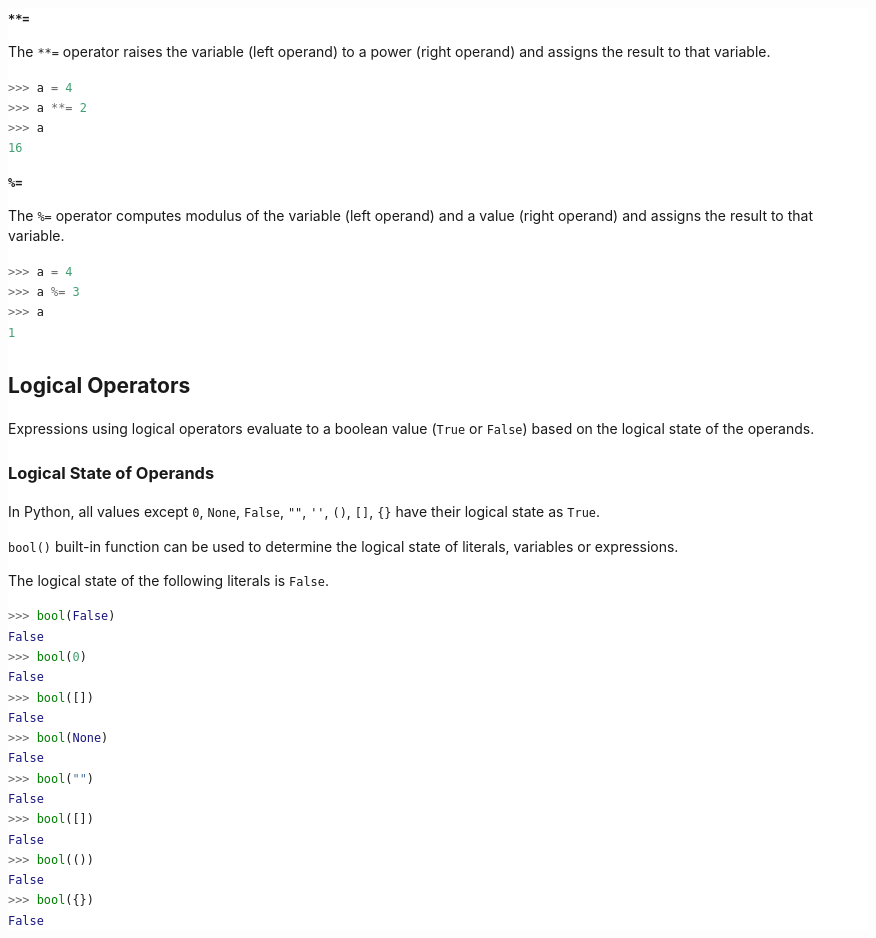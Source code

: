 **`**=`**

The `**=` operator raises the variable (left operand) to a power (right operand) and assigns the result to that variable.

``` python
>>> a = 4
>>> a **= 2
>>> a
16
```

**`%=`**

The `%=` operator computes modulus of the variable (left operand) and a value (right operand) and assigns the result to that variable.

``` python
>>> a = 4
>>> a %= 3
>>> a
1
```

## Logical Operators

Expressions using logical operators evaluate to a boolean value (`True` or `False`) based on the logical state of the operands. 

### Logical State of Operands

In Python, all values except `0`, `None`, `False`, `""`, `''`, `()`, `[]`, `{}` have their logical state as `True`.

`bool()` built-in function can be used to determine the logical state of literals, variables or expressions.

The logical state of the following literals is `False`.

``` python
>>> bool(False)
False
>>> bool(0)
False
>>> bool([])
False
>>> bool(None)
False
>>> bool("")
False
>>> bool([])
False
>>> bool(())
False
>>> bool({})
False
```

========================

# Work task
Extract all lines of the records above that include "assigns".

# Answer space
The `**=` operator raises the variable (left operand) to a power (right operand) and assigns the result to that variable.
The `%=` operator computes modulus of the variable (left operand) and a value (right operand) and assigns the result to that variable.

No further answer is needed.